Around six million Christmas trees are sold in Britain each year, and the Local Government Association estimates that the cost of landfilling those trees would be approximately £13.9 million. Thankfully, there are plenty of environmentally- and taxpayer-friendly ways to dispose of your tree.
Thanks to local authorities, garden centres and community groups, recycling your Christmas tree couldn’t be easier. All you have to do is take down your decorations, remove the tree from its pot or stand, and leave it on the boundary of your plot. Alternatively, you can drop your tree at a designated communal collection point.

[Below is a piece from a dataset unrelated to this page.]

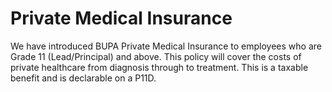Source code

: # Private Medical Insurance

We have introduced BUPA Private Medical Insurance to employees who are Grade 11 (Lead/Principal) and above. This policy will cover the costs of private healthcare from diagnosis through to treatment. This is a taxable benefit and is declarable on a P11D.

These trees are then shredded into chippings which are used locally in parks or woodland areas.
To find out more about Christmas tree recycling in your area, contact your local authority or click here.

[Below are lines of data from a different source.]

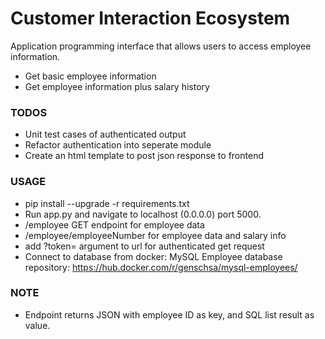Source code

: # Customer Interaction Ecosystem

Application programming interface that allows users to access employee information.

 - Get basic employee information
 - Get employee information plus salary history
 
 ### TODOS
 
 - Unit test cases of authenticated output
 - Refactor authentication into seperate module
 - Create an html template to post json response to frontend
 
 ### USAGE
 
 - pip install --upgrade -r requirements.txt
 - Run app.py and navigate to localhost (0.0.0.0) port 5000.
 - /employee GET endpoint for employee data
 - /employee/employeeNumber for employee data and salary info
 - add ?token= argument to url for authenticated get request
 - Connect to database from docker: MySQL Employee database 
   repository: https://hub.docker.com/r/genschsa/mysql-employees/

 ### NOTE
 
 - Endpoint returns JSON with employee ID as key, and SQL list result as value.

If you can’t bear to part with your Christmas tree, why not replant it in your garden? The tree will prove an excellent shelter for birds during the cold winter months, and you can hang fat-balls, apples and nuts to keep the birds well-fed. Only live Christmas trees can be replanted, so make sure the root ball of your tree is still intact before digging a hole.

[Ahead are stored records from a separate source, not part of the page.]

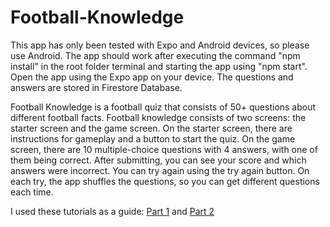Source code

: # Football-Knowledge

This app has only been tested with Expo and Android devices, so please use Android.
The app should work after executing the command "npm install" in the root folder terminal and starting the app using "npm start". Open the app using the Expo app on your device.
The questions and answers are stored in Firestore Database.

Football Knowledge is a football quiz that consists of 50+ questions about different football facts. Football knowledge consists of two screens: the starter screen and the game screen. On the starter screen, there are instructions for gameplay and a button to start the quiz. On the game screen, there are 10 multiple-choice questions with 4 answers, with one of them being correct. After submitting, you can see your score and which answers were incorrect. You can try again using the try again button. On each try, the app shuffles the questions, so you can get different questions each time.



I used these tutorials as a guide: [Part 1](https://www.youtube.com/watch?v=fwqgwuqjtZw ) and [Part 2](https://www.youtube.com/watch?v=OJdMaquhL8o)


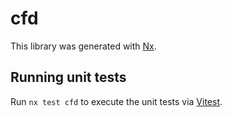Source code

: # cfd

This library was generated with [Nx](https://nx.dev).

## Running unit tests

Run `nx test cfd` to execute the unit tests via [Vitest](https://vitest.dev/).
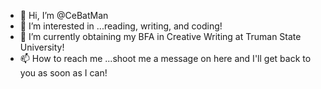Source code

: - 👋 Hi, I’m @CeBatMan
- 👀 I’m interested in ...reading, writing, and coding!
- 🌱 I’m currently obtaining my BFA in Creative Writing at Truman State University!
- 📫 How to reach me ...shoot me a message on here and I'll get back to you as soon as I can!

<!---
CeBatMan/CeBatMan is a ✨ special ✨ repository because its `README.md` (this file) appears on your GitHub profile.
You can click the Preview link to take a look at your changes.
--->
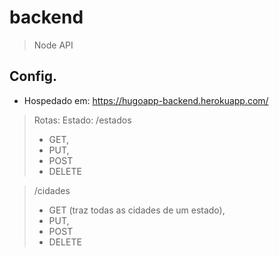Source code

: # backend

> Node API

## Config.

- Hospedado em: https://hugoapp-backend.herokuapp.com/

> Rotas:
> Estado: /estados
 > - GET, 
 > -  PUT, 
 > - POST 
 > - DELETE

 > /cidades
 > - GET (traz todas as cidades de um estado), 
 > - PUT, 
 > - POST 
 > - DELETE
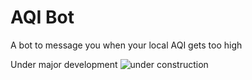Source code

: # AQI Bot
A bot to message you when your local AQI gets too high

Under major development
![under construction](https://upload.wikimedia.org/wikipedia/commons/7/75/Enobras.gif)
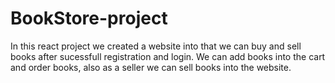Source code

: # BookStore-project

In this react project we created a website into that we can buy and sell books after sucessfull registration and login. 
We can add books into the cart and order books, also as a seller we can sell books into the website.
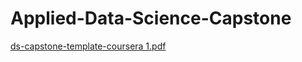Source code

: # Applied-Data-Science-Capstone

[ds-capstone-template-coursera 1.pdf](https://github.com/user-attachments/files/21356725/ds-capstone-template-coursera.1.pdf)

At the time of purchase, your tree will already be dormant, and it’s important to preserve that state of dormancy to help your tree survive once it’s been replanted. Keeping your tree away from radiators and heat sources is important. While your tree is indoors, water it daily to keep the root ball damp. If you’re worried your tree may have come out of dormancy while indoors, you can place your tree in a cold, sheltered area to allow it to re-enter dormancy.
If the ground is likely to freeze, digging a hole in advance will make things easier. Place your tree in the hole and backfill. Cover the hole with several inches of mulch, and water thoroughly.
If you want to make the most of your tree, there are endless crafty ways to repurpose every part of it. Here are just a few of the creative ways to reuse your tree.
Rustic coasters and decorations
The branches and trunk of your tree can be fashioned into rustic coasters and quirky Christmas decorations, the Thrifty Below blog suggests. For coasters, select a piece of wood with a decent girth to ensure your glass or mug will fit. Use a band saw or hand saw to cut your wood into ½ inch segments. Don’t worry if they aren’t completely straight, as an electric sander will smooth out any rough edges and unevenness. Use a wood stain of your choice and seal to avoid any unsightly rings.
For decorations, saw your wood more thinly and sand down. If you own a Dremel MultiTool, you can cut out festive patterns, and a hole for ribbon.
Pine needle sachet
If you can’t get enough of that pine tree scent, why not harvest the branches of your pine tree and make scented sachets for drawers and wardrobes, asks blog The Cavender Diary. A great way to use up any scraps of leftover fabric, these fragrant sachets are an inexpensive gift idea for next Christmas.
Gather the needles from your tree in a bowl. Sew together two identically-sized swatches of your chosen fabric, leaving a two-inch gap. Next, turn your newly-sewn sachet inside out, fill it with pine needles and stitch up the remaining hole.
DIY pine needle potpourri
Fill a large bowl with dried stems from your pine tree, or fallen needles. Next, add some lemon and orange rind, a cinnamon stick, whole cloves and some nutmeg to the mixture. To store it, place the mixture in jars or wrap in newspaper.